Sia prima, sia dopo la smentita in questione però non sono mancate le conseguenze: sembrerebbe infatti che la società famosa per il settore dei pagamenti digitali e per le transizioni di denaro online, abbia guadagnato il 3% sulle azioni, mentre Pinterest sarebbe sceso di circa il 12%. Tutto ciò prima che arrivassero le dichiarazioni ufficiali di PayPal, perché dopo che quest’ultima avrebbe dichiarato di non voler effettuare l’acquisto di Pinterest, sembrerebbe che le sue azioni siano scese del 5% circa.

Le opinioni degli esperti riguardo il mancato acquisto

Non si conoscono le motivazioni per cui erano iniziate a circolare voci riguardanti un possibile acquisto di Pinterest, da parte di Paypal e anche sui motivi del suo disinteresse, non è possibile parlare in modo certo. Si possono tuttavia segnalare alcune ipotesi riguardanti il mancato interesse della società famosa per le transizioni digitali di denaro, sulla possibilità di acquistare la piattaforma. Secondo l’analista di Truist Securities, Andrew Jeffrey, un accordo tra la creazione statunitense e il social media su cui è possibile pubblicare foto e video, non avrebbe senso, perché secondo le sue analisi, PayPal avrebbe bisogno di una monetizzazione differente, che non deriverebbe da un accordo con Pinterest, ma casomai da altre soluzioni, che dovrebbero riguardare il mondo fisico e non quello dei social media.
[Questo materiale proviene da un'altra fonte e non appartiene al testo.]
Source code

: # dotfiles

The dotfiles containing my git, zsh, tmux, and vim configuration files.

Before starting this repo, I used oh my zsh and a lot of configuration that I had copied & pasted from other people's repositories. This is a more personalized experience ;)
Secondo altri esperti, l’operazione sarebbe stata semplicemente rischiosa e per questo motivo non sarebbe mai andata avanti, o forse mai nemmeno stata ipotizzata. È di questa opinione l’analista dei pagamenti presso JP Morgan, Tien-tsin Huang, che parla di rischi a livello culturale, tanto che li indica sotto il nome di “rischi di integrazione”. Lo stesso spiega che questi ultimi sarebbero presenti perché se PayPal acquistasse Pinteerest, dovrebbe gestire una piattaforma che si concentra in misura maggiore sul coinvolgimento degli utenti tramite sistemi che la società famosa per le transizioni di pagamenti digitali non è affatto abituata ad adoperare.
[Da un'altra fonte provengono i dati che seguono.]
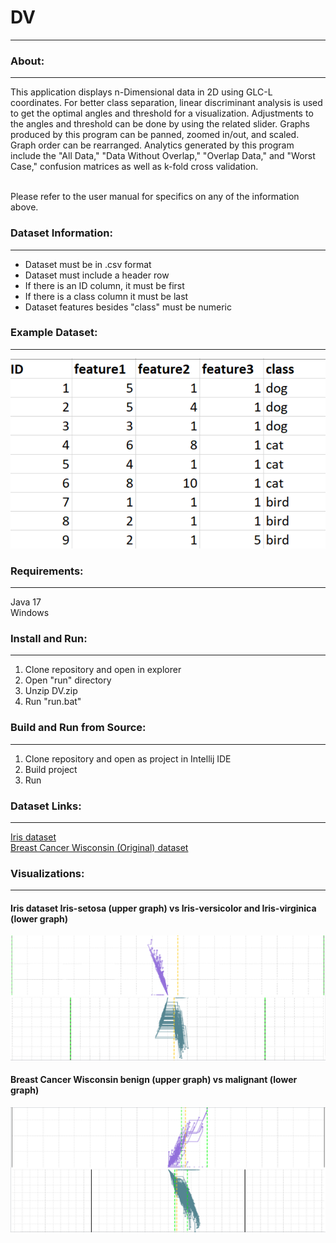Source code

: # DV

---

### About:

---

This application displays n-Dimensional data in 2D using GLC-L coordinates.
For better class separation, linear discriminant analysis is used to get the optimal angles and threshold for a visualization.
Adjustments to the angles and threshold can be done by using the related slider.
Graphs produced by this program can be panned, zoomed in/out, and scaled.
Graph order can be rearranged.
Analytics generated by this program include the "All Data," "Data Without Overlap," "Overlap Data," and "Worst Case," confusion matrices as well as k-fold cross validation.

<br/>
Please refer to the user manual for specifics on any of the information above.

### Dataset Information:

---

- Dataset must be in .csv format
- Dataset must include a header row
- If there is an ID column, it must be first
- If there is a class column it must be last
- Dataset features besides "class" must be numeric

### Example Dataset:

---

![dataset](documentation/images/dataset_example.png)

### Requirements:

---

Java 17
<br/>
Windows

### Install and Run:

---

1. Clone repository and open in explorer
2. Open "run" directory
3. Unzip DV.zip
4. Run "run.bat"

### Build and Run from Source:

---

1. Clone repository and open as project in Intellij IDE
2. Build project
3. Run

### Dataset Links:

---

[Iris dataset](https://archive.ics.uci.edu/ml/datasets/iris)
<br />
[Breast Cancer Wisconsin (Original) dataset](https://archive.ics.uci.edu/ml/datasets/breast+cancer+wisconsin+%28original%29)

### Visualizations:

---

#### Iris dataset Iris-setosa (upper graph) vs Iris-versicolor and Iris-virginica (lower graph)
![iris](documentation/images/iris.png)

#### Breast Cancer Wisconsin benign (upper graph) vs malignant (lower graph)
![bcw](documentation/images/bcw.png)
Secondo poi l’analista di CFRA, Angelo Zino, non è detto che Pinterest non avrà ulteriori proposte, ma di certo non da parte di PayPal. La piattaforma infatti, anche se nel periodo della ripresa dalla pandemia ha subìto un forte calo di interesse da parte degli utenti, tuttavia possiede delle potenzialità. In più proprio la decrescita degli ultimi mesi ha permesso alle quote societarie di calare, elemento che potrebbe spingere alcune aziende a interessarsi a un eventuale acquisto di Pinterest. Queste ovviamente rimangono supposizioni, mentre un dato ormai certo è che PayPal non acquisterà il social media.